Actually this decreases the sum, so it is not valid. A careless solution might assume any increasing sequence works. We need much larger gaps between consecutive values.

Consider n = 3 and array [1, 2, 4]. For pair (2,4),

$$2|4-2| = 4 < 6.$$

The sum decreases, so powers of two are not sufficient.

Consider large n. Even if we find a rapidly growing sequence, all values must remain at most 10^9. A construction that grows too quickly may exceed the limit before reaching length n, making some values illegal.

Approaches

A brute-force viewpoint is to think directly about the condition for every pair. Given an array, we could check all pairs (i,j) and verify whether

$$2|a_i-a_j| \ge a_i+a_j.$$

For an array of length n, this requires examining O(n^2) pairs.
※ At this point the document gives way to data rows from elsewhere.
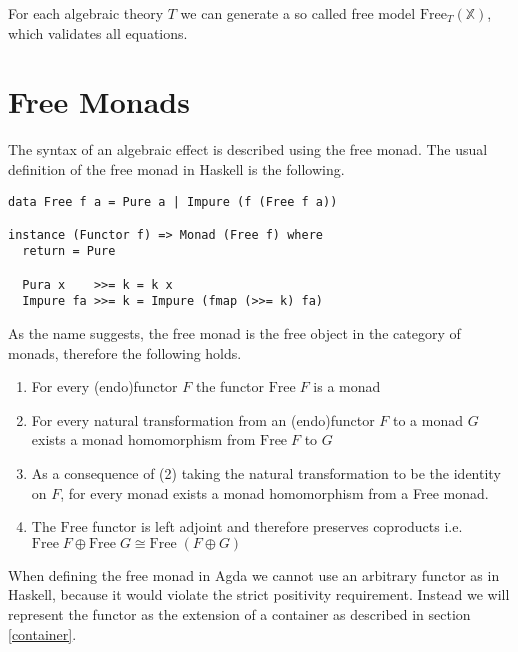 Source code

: For each algebraic theory $T$ we can generate a so called free model
$\mathrm{Free}_T(\mathbb{X})$, which validates all equations.


\section{Free Monads}
\label{fo-free-monads}

The syntax of an algebraic effect is described using the free monad.
The usual definition of the free monad in Haskell is the following.

\begin{verbatim}
data Free f a = Pure a | Impure (f (Free f a))

instance (Functor f) => Monad (Free f) where
  return = Pure

  Pura x    >>= k = k x
  Impure fa >>= k = Impure (fmap (>>= k) fa)
\end{verbatim}
As the name suggests, the free monad is the free object in the category of
monads, therefore the following holds.

\begin{enumerate}
  \item For every (endo)functor $F$ the functor $\mathrm{Free}\;F$ is a monad
  \item For every natural transformation from an (endo)functor $F$ to a monad $G$
    exists a monad homomorphism from $\mathrm{Free}\;F$ to $G$
  \item As a consequence of (2) taking the natural transformation to be the
    identity on $F$, for every monad exists a monad homomorphism from a
    Free monad.
  \item The $\mathrm{Free}$ functor is left adjoint and therefore preserves
    coproducts i.e. $\mathrm{Free}\;F \oplus \mathrm{Free}\; G \cong \mathrm{Free}\;
    (F \oplus G)$
\end{enumerate}
When defining the free monad in Agda we cannot use an arbitrary functor as in
Haskell, because it would violate the strict positivity requirement.
Instead we will represent the functor as the extension of a container as
described in section \ref{container}.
The real problem is not verification but construction. We need a family of arrays that automatically satisfies the inequality for every pair.

Assume two elements satisfy x < y. Then

$$|x-y| = y-x.$$

Substituting into the inequality gives

$$2(y-x)\ge x+y.$$

Rearranging,

$$y \ge 3x.$$

This is the key observation. Every pair must satisfy the condition, and for a sorted array it is enough that every larger element is at least three times the smaller one.

A natural construction is

$$1,\ 3,\ 9,\ 27,\dots$$

where each element is three times the previous one.

For any pair with indices i < j,

$$a_j = 3^{j-i}a_i \ge 3a_i,$$

so the derived condition holds automatically.

Now we only need to check how many such values fit under 10^9.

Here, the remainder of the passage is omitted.